National Physical Therapy month blog series
Updated: 4 days ago
October is National Physical Therapy month, so I thought I’d take this opportunity to write a series of informative articles on physical therapy- what is it, how long has it been around, who can benefit from it, etc. It only makes sense, that the first in this series should go back to the beginning of physical therapy to provide a brief history of how we got to where we are today!
The basic philosophy of physical therapy can be traced back as far as Ancient Greece as early as 460 BC when Hippocrates introduced the idea of manual manipulations for pain relief. Also during this time, Hector began promoting the practice of hydrotherapy which originally used the pressure and temperature of water to decrease a patient’s symptoms.
Fast forward to the early 1800s in Sweden. A man named Per Henrik Ling noticed improvements in his symptoms of gout when he learned to fence. He believed that the exercise is what helped him recover. He went through the full curriculum of training to become a medical doctor, then in 1813 he founded the Royal Central Institute of Gymnastics for massage, manipulation, and exercise. Many years later, in 1887, Sweden’s National Board of Health and Welfare gave physical therapists in Sweden official registration.

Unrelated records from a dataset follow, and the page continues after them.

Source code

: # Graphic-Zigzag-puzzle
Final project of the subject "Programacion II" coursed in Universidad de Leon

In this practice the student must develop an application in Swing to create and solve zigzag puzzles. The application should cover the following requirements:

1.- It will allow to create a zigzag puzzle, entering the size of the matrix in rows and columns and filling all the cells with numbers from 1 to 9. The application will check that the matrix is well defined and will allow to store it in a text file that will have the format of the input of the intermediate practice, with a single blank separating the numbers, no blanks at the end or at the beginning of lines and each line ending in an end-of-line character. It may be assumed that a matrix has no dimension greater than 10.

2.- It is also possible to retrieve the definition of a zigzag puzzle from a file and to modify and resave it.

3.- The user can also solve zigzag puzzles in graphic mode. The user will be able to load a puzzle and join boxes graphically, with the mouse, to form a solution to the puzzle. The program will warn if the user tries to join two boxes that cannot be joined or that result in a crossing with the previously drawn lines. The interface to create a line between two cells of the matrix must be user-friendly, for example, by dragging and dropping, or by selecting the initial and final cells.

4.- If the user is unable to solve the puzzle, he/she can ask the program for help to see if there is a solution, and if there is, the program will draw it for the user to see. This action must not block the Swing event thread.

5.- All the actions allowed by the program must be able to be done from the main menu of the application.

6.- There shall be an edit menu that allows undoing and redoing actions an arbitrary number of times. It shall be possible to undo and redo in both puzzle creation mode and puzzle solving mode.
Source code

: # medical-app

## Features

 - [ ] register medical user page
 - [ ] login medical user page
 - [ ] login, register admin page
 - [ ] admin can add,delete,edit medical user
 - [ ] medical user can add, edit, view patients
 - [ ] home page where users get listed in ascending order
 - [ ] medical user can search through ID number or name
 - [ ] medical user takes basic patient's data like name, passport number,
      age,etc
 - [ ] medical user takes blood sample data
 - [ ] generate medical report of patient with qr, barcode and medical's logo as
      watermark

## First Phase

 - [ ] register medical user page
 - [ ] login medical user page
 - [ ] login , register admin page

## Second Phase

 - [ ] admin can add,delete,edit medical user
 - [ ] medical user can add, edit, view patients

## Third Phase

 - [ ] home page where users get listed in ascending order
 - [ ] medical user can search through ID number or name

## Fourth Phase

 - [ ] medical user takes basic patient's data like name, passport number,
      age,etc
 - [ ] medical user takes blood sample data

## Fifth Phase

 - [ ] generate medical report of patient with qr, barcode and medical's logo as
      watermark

The first official programs to train physical therapists at the collegiate level came about in the early 1900’s. The School of Physiotherapy at the University of Otago in New Zealand was the first, starting its program in 1913. It still offers a physical therapy program to this day! They were soon followed by Reed College in Portland Oregon in 1914.
Polio outbreak advances the field
From 1916 to 1955, an average of 38,000 people per year in the United States were infected with polio- a contagious illness which caused varying degrees of paralysis in those infected. The high numbers of people requiring care and rehabilitation from polio during this time prompted the National Foundation for Infantile Paralysis to provide funding in various ways to help reduce the severe shortage of “qualified and university educated” physical therapists. This funding led to an increase both in the number of trained physical therapists as well as an increase in the research and published literature specific to the field of physical therapy.
In 1921, the journal Physical Therapy Review published its inaugural issue to serve as an educational medium for those in the field. This is also the year in which Mary McMillan established the American Women’s Physical Therapeutic Association, which would later (in 1946) be renamed the American Physical Therapy Association. This association still stands today as the most well known and influential professional membership organization for physical therapists in the United States today.
During the polio outbreak of the mid 1900s, the field of physical therapy changed and advanced rapidly. Originally, physical therapy was mostly provided in the hospital setting after surgeries or injuries. Physical therapists during this time even often helped in the ICU with many basic nursing and self care needs, including respiratory therapies and helping to wean patients off artificial ventilation. In treating patients of the polio epidemic some of the techniques that therapists still use today were developed including progressive resistance exercises as well as manual muscle testing.
Transitioning out of hospitals and into the future
World War II brought on more changes to the world of physical therapy. The numbers of soldiers returning home in need of therapy brought on the transition of physical therapy to settings outside of the hospital. It was during this time that outpatient clinics began opening to serve this population. The field of physical therapy began to look more like what we see today. In a 1954 edition of Physical Therapy Review it was stated that there were six major conditions on which physical therapy focused. These were the loss of flexibility, loss of muscle power, decrease in vital capacity, the potential for deformity, loss of skill, and loss of functional stamina. In essence, these are all still conditions which physical therapists help treat today.
In 1974, the orthopedic section of the American Physical Therapy Association was created. From the 80’s up until current day, the field has continued to progress in research, knowledge, and numbers. Today, most therapists who are in practice have at least a master’s degree, and many have a doctorate in physical therapy. All physical therapy programs offered at schools across the US now have transitioned to a doctorate level of education. This is to ensure that therapists are achieving high levels of education to provide the highest levels of care to our patients.
Spirit of helping people
As our field continues to move forward, I have no doubt that it will continue to shift and change. It will be interesting to see where it goes from here. It is inspiring to look back at where we have come from and see that the spirit of physical therapy, the spirit of wanting to help patients resume their normal, pain free lives, remains much the same today as it did back in its early days. I’m sure this spirit will continue into our profession’s future.